Любовь как в кино - Виктория Ван Тим
Шрифт:
Интервал:
Закладка:
Он ставит передо мной торт, затем осторожно забирается с ногами на стол.
– Так… отлично. Не был уверен, что стол выдержит.
Смеюсь сквозь слезы, глядя, как он усаживается напротив меня.
– Спасибо, что заехала, – с усмешкой говорит Шейн.
– Спасибо, что… заехал за мной, – произношу я реплику из фильма. От волнения перехватывает дыхание. Улыбаюсь, не разжимая губ.
Вытираю слезы и смотрю, как Шейн зажигает свечи. Две, четыре, шесть…
– Семь? Здесь всего семь свечей.
Медово-золотые глаза поднимаются на меня. Он тихо произносит:
– Я пропустил только семь дней рождения.
Я прерывисто вздыхаю. Когда он уехал, мне было двадцать три года. Семь дней рождения. Семь лет. Немало. Но, как поется в той песне, время словно остановилось.
– С днем рождения, Кенсингтон. Загадывай желание.
Мгновенно опускаю взгляд к торту, потому что прекрасно помню следующую реплику. И сцену.
Поцелуй Саманты и Джейка.
Внутри меня разгорается свет. Маленькие нервные бабочки летят на него. Они могут подлететь слишком близко. Могут опалить крылышки.
Бросаю на него быстрый взгляд из-под ресниц и кусаю губы. Я не решаюсь произнести эту реплику, зная, что за ней следует. Зная, что я не готова. Не зная, на что он рассчитывает.
Но он не дает мне шанса.
Наклоняется и целует меня.
– Мое уже сбылось, – выдыхает Шейн на расстоянии шепота от моих губ.
Помедлив долю секунды, целует меня в щеку.

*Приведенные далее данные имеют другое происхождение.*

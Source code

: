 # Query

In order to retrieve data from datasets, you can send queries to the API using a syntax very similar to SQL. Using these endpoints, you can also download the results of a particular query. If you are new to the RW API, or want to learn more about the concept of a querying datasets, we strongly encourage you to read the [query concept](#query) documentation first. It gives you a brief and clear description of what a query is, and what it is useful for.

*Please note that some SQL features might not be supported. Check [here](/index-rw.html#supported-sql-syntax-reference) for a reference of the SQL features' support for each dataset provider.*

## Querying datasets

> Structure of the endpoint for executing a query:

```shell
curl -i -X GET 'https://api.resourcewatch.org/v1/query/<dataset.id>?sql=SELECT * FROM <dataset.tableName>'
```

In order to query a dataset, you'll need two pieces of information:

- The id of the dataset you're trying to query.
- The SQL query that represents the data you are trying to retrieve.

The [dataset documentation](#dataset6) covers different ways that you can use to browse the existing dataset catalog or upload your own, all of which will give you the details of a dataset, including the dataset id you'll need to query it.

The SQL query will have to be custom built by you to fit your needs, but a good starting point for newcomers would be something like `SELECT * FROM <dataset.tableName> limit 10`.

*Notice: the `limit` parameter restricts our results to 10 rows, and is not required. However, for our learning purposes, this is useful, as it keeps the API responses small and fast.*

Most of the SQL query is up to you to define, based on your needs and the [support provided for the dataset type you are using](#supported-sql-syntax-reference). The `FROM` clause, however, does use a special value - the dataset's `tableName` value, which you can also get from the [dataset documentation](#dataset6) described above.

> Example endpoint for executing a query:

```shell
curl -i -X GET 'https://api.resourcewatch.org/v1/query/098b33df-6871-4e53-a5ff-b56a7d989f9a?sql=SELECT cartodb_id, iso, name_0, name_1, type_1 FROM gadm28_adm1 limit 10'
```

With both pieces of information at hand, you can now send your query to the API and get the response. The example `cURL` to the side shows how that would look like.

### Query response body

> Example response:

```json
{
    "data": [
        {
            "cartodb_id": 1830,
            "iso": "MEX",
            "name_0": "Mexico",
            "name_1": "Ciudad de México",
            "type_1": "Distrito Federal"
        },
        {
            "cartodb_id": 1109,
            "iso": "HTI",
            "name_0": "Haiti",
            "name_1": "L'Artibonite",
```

Меня охватывает трепет. Чуть больше – и это было бы слишком. Чуть меньше – и сцена лишилась бы своей законченности.
Слов дальше нет.
Поверх кадра, на котором Саманта и Джейк замерли в поцелуе, бегут титры. Гипнотическая мелодия продолжается в фильме, так же как и сейчас. Зритель знает, что у Саманты все будет прекрасно. Кто-то наконец ее видит.
Шейн видит меня.
Он всегда меня видел.
– Любимый цвет? – Раньше был синий. Я хочу узнать все, хотя бы для того, чтобы отвлечься от мыслей о телефоне. Очень беспокойных мыслей.
Мы расположились в креслах-качалках на балконе главного дома. Балкон выходит на задний двор. Здесь очень тихо, лишь дует легкий ветерок. Помню, как много лет назад мы сидели здесь с его бабушкой и дедушкой и пили холодный чай.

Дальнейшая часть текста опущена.